**INSTRUCTIONS FOR THE TASK:**
Work through the data line by line, gathering every line that has the word "available".

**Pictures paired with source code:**
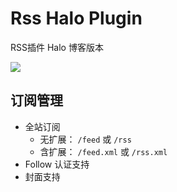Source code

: # Rss Halo Plugin

RSS插件 Halo 博客版本

![](https://img.shields.io/badge/%E6%96%B0%E7%96%86%E8%90%8C%E6%A3%AE%E8%BD%AF%E4%BB%B6%E5%BC%80%E5%8F%91%E5%B7%A5%E4%BD%9C%E5%AE%A4-%E6%8F%90%E4%BE%9B%E6%8A%80%E6%9C%AF%E6%94%AF%E6%8C%81-blue)

## 订阅管理

+ 全站订阅
    + 无扩展： `/feed` 或 `/rss`
    + 含扩展： `/feed.xml` 或 `/rss.xml`
+ Follow 认证支持
+ 封面支持

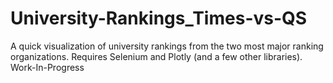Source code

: # University-Rankings_Times-vs-QS
A quick visualization of university rankings from the two most major ranking organizations. Requires Selenium and Plotly (and a few other libraries). Work-In-Progress

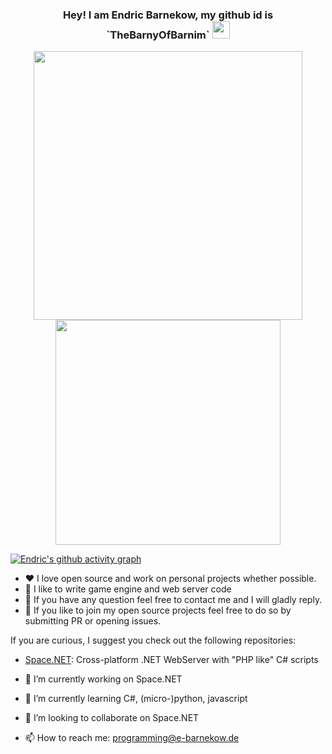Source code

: <h3 align="center">
  <strong>Hey! I am Endric Barnekow, my github id is `TheBarnyOfBarnim`</strong>
  <img src="https://media.giphy.com/media/hvRJCLFzcasrR4ia7z/giphy.gif" width="28">
</h3>

<p align="center">
    <strong></strong>
</p>



<div class="container" align="center">
        <img alt="" width="430" src="https://github-readme-streak-stats.herokuapp.com?user=TheBarnyOfBarnim&theme=dark&hide_border=true"/>
        <img alt="" width="360" src="https://github-readme-stats.vercel.app/api/top-langs/?username=TheBarnyOfBarnim&hide=scss,css,javascript,html&layout=compact&theme=dark">
</div>

[![Endric's github activity graph](https://github-readme-activity-graph.cyclic.app/graph?username=TheBarnyOfBarnim&theme=react-dark)](https://github.com/TheBarnyOfBarnim/github-readme-activity-graph)


- :heart: I love open source and work on personal projects whether possible.
- :star2: I like to write game engine and web server code
- 💬 If you have any question feel free to contact me and I will gladly reply.
- 🤔 If you like to join my open source projects feel free to do so by submitting PR or opening issues.

If you are curious, I suggest you check out the following repositories:

- [Space.NET](https://github.com/TheBarnyOfBarnim/Space.NET): Cross-platform .NET WebServer with "PHP like" C# scripts


- 🔭 I’m currently working on Space.NET
- 🌱 I’m currently learning C#, (micro-)python, javascript
- 👯 I’m looking to collaborate on Space.NET
- 📫 How to reach me: programming@e-barnekow.de
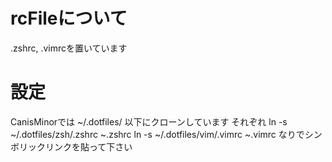 # rcFileについて
.zshrc, .vimrcを置いています

# 設定
CanisMinorでは ~/.dotfiles/ 以下にクローンしています
それぞれ
    ln -s ~/.dotfiles/zsh/.zshrc ~.zshrc
    ln -s ~/.dotfiles/vim/.vimrc ~.vimrc
なりでシンボリックリンクを貼って下さい

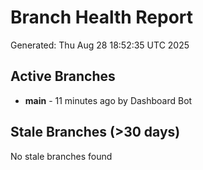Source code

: # Branch Health Report
Generated: Thu Aug 28 18:52:35 UTC 2025

## Active Branches
- **main** - 11 minutes ago by Dashboard Bot

## Stale Branches (>30 days)
No stale branches found
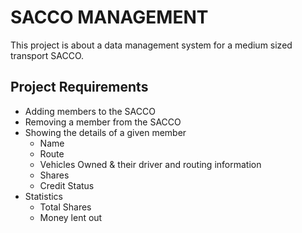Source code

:# SACCO MANAGEMENT

This project is about a data management system for a medium sized transport SACCO.

## Project Requirements

* Adding members to the SACCO
* Removing a member from the SACCO
* Showing the details of a given member
   * Name
   * Route
   * Vehicles Owned & their driver and routing information
   * Shares
   * Credit Status
* Statistics
   * Total Shares
   * Money lent out
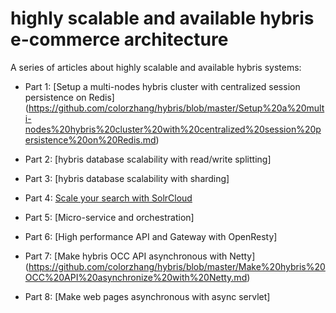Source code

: highly scalable and available hybris e-commerce architecture
====

A series of articles about highly scalable and available hybris systems:

* Part 1:
[Setup a multi-nodes hybris cluster with centralized session persistence on Redis] (https://github.com/colorzhang/hybris/blob/master/Setup%20a%20multi-nodes%20hybris%20cluster%20with%20centralized%20session%20persistence%20on%20Redis.md)

* Part 2:
[hybris database scalability with read/write splitting]

* Part 3:
[hybris database scalability with sharding]

* Part 4:
[Scale your search with SolrCloud](https://github.com/colorzhang/hybris/blob/master/winston.zhang.hybris.com-hybris5.6withSolrCloud5.2.1-050316-0915-74094.pdf)

* Part 5:
[Micro-service and orchestration]

* Part 6:
[High performance API and Gateway with OpenResty]

* Part 7:
[Make hybris OCC API asynchronous with Netty]
(https://github.com/colorzhang/hybris/blob/master/Make%20hybris%20OCC%20API%20asynchronize%20with%20Netty.md)

* Part 8:
[Make web pages asynchronous with async servlet]

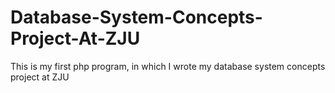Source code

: Database-System-Concepts-Project-At-ZJU
=======================================

This is my first php program, in which I wrote my database system concepts project at ZJU
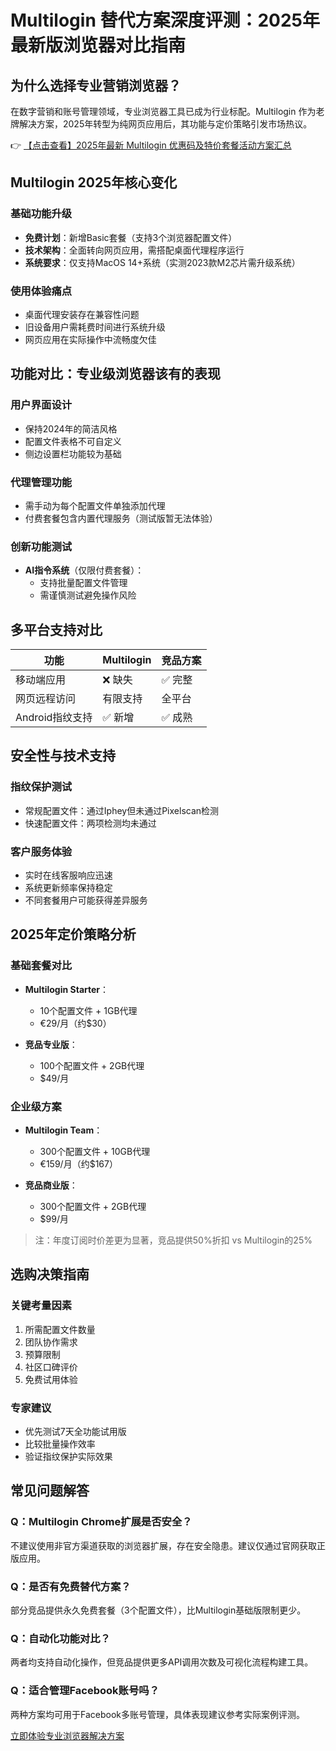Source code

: # Multilogin 替代方案深度评测：2025年最新版浏览器对比指南

## 为什么选择专业营销浏览器？

在数字营销和账号管理领域，专业浏览器工具已成为行业标配。Multilogin 作为老牌解决方案，2025年转型为纯网页应用后，其功能与定价策略引发市场热议。

👉 [【点击查看】2025年最新 Multilogin 优惠码及特价套餐活动方案汇总](https://bit.ly/multIlogin)

## Multilogin 2025年核心变化

### 基础功能升级
- **免费计划**：新增Basic套餐（支持3个浏览器配置文件）
- **技术架构**：全面转向网页应用，需搭配桌面代理程序运行
- **系统要求**：仅支持MacOS 14+系统（实测2023款M2芯片需升级系统）

### 使用体验痛点
- 桌面代理安装存在兼容性问题
- 旧设备用户需耗费时间进行系统升级
- 网页应用在实际操作中流畅度欠佳

## 功能对比：专业级浏览器该有的表现

### 用户界面设计
- 保持2024年的简洁风格
- 配置文件表格不可自定义
- 侧边设置栏功能较为基础

### 代理管理功能
- 需手动为每个配置文件单独添加代理
- 付费套餐包含内置代理服务（测试版暂无法体验）

### 创新功能测试
- **AI指令系统**（仅限付费套餐）：
  - 支持批量配置文件管理
  - 需谨慎测试避免操作风险

## 多平台支持对比

| 功能               | Multilogin | 竞品方案 |
|--------------------|------------|----------|
| 移动端应用         | ❌ 缺失     | ✅ 完整   |
| 网页远程访问       | 有限支持   | 全平台   |
| Android指纹支持    | ✅ 新增     | ✅ 成熟   |

## 安全性与技术支持

### 指纹保护测试
- 常规配置文件：通过Iphey但未通过Pixelscan检测
- 快速配置文件：两项检测均未通过

### 客户服务体验
- 实时在线客服响应迅速
- 系统更新频率保持稳定
- 不同套餐用户可能获得差异服务

## 2025年定价策略分析

### 基础套餐对比
- **Multilogin Starter**：
  - 10个配置文件 + 1GB代理
  - €29/月（约$30）
  
- **竞品专业版**：
  - 100个配置文件 + 2GB代理
  - $49/月

### 企业级方案
- **Multilogin Team**：
  - 300个配置文件 + 10GB代理
  - €159/月（约$167）
  
- **竞品商业版**：
  - 300个配置文件 + 2GB代理
  - $99/月

> 注：年度订阅时价差更为显著，竞品提供50%折扣 vs Multilogin的25%

## 选购决策指南

### 关键考量因素
1. 所需配置文件数量
2. 团队协作需求
3. 预算限制
4. 社区口碑评价
5. 免费试用体验

### 专家建议
- 优先测试7天全功能试用版
- 比较批量操作效率
- 验证指纹保护实际效果

## 常见问题解答

### Q：Multilogin Chrome扩展是否安全？
不建议使用非官方渠道获取的浏览器扩展，存在安全隐患。建议仅通过官网获取正版应用。

### Q：是否有免费替代方案？
部分竞品提供永久免费套餐（3个配置文件），比Multilogin基础版限制更少。

### Q：自动化功能对比？
两者均支持自动化操作，但竞品提供更多API调用次数及可视化流程构建工具。

### Q：适合管理Facebook账号吗？
两种方案均可用于Facebook多账号管理，具体表现建议参考实际案例评测。

[立即体验专业浏览器解决方案](https://bit.ly/multIlogin)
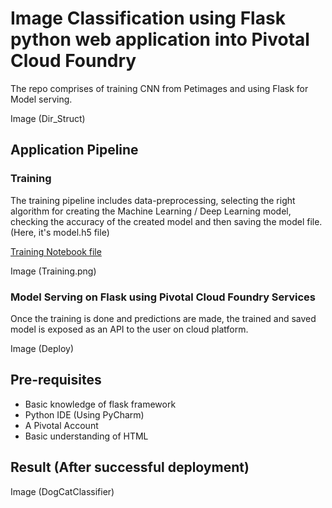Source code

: # Image Classification using Flask python web application into Pivotal Cloud Foundry 

The repo comprises of training CNN from Petimages and using Flask for Model serving.

Image (Dir_Struct) 

## Application Pipeline 

### Training

The training pipeline includes data-preprocessing, selecting the right algorithm for creating the Machine Learning / Deep Learning model, checking the accuracy of the created model and then saving the model file. (Here, it's model.h5 file)

[Training Notebook file](cnn.py)

Image (Training.png)


### Model Serving on Flask using Pivotal Cloud Foundry Services 
Once the training is done and predictions are made, the trained and saved model is exposed as an API to the user on cloud platform. 

Image (Deploy) 

## Pre-requisites
- Basic knowledge of flask framework
- Python IDE (Using PyCharm) 
- A Pivotal Account 
- Basic understanding of HTML 

## Result (After successful deployment) 

Image (DogCatClassifier) 



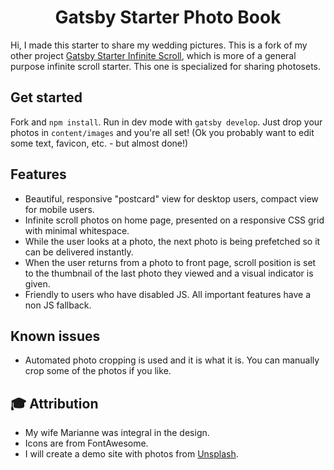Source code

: <h1 align="center">
  Gatsby Starter Photo Book
</h1>

Hi, I made this starter to share my wedding pictures. This is a fork of my other project [Gatsby Starter Infinite Scroll](https://github.com/baobabKoodaa/gatsby-starter-infinite-scroll), which is more of a general purpose infinite scroll starter. This one is specialized for sharing photosets. 

## Get started

Fork and `npm install`. Run in dev mode with `gatsby develop`. Just drop your photos in `content/images` and you're all set! (Ok you probably want to edit some text, favicon, etc. - but almost done!)

## Features

- Beautiful, responsive "postcard" view for desktop users, compact view for mobile users.
- Infinite scroll photos on home page, presented on a responsive CSS grid with minimal whitespace.
- While the user looks at a photo, the next photo is being prefetched so it can be delivered instantly.
- When the user returns from a photo to front page, scroll position is set to the thumbnail of the last photo they viewed and a visual indicator is given.
- Friendly to users who have disabled JS. All important features have a non JS fallback.

## Known issues

- Automated photo cropping is used and it is what it is. You can manually crop some of the photos if you like.

## 🎓 Attribution

- My wife Marianne was integral in the design.
- Icons are from FontAwesome.
- I will create a demo site with photos from [Unsplash](https://unsplash.com).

**TASK OUTPUT:**
: highly scalable and available hybris e-commerce architecture
A series of articles about highly scalable and available hybris systems:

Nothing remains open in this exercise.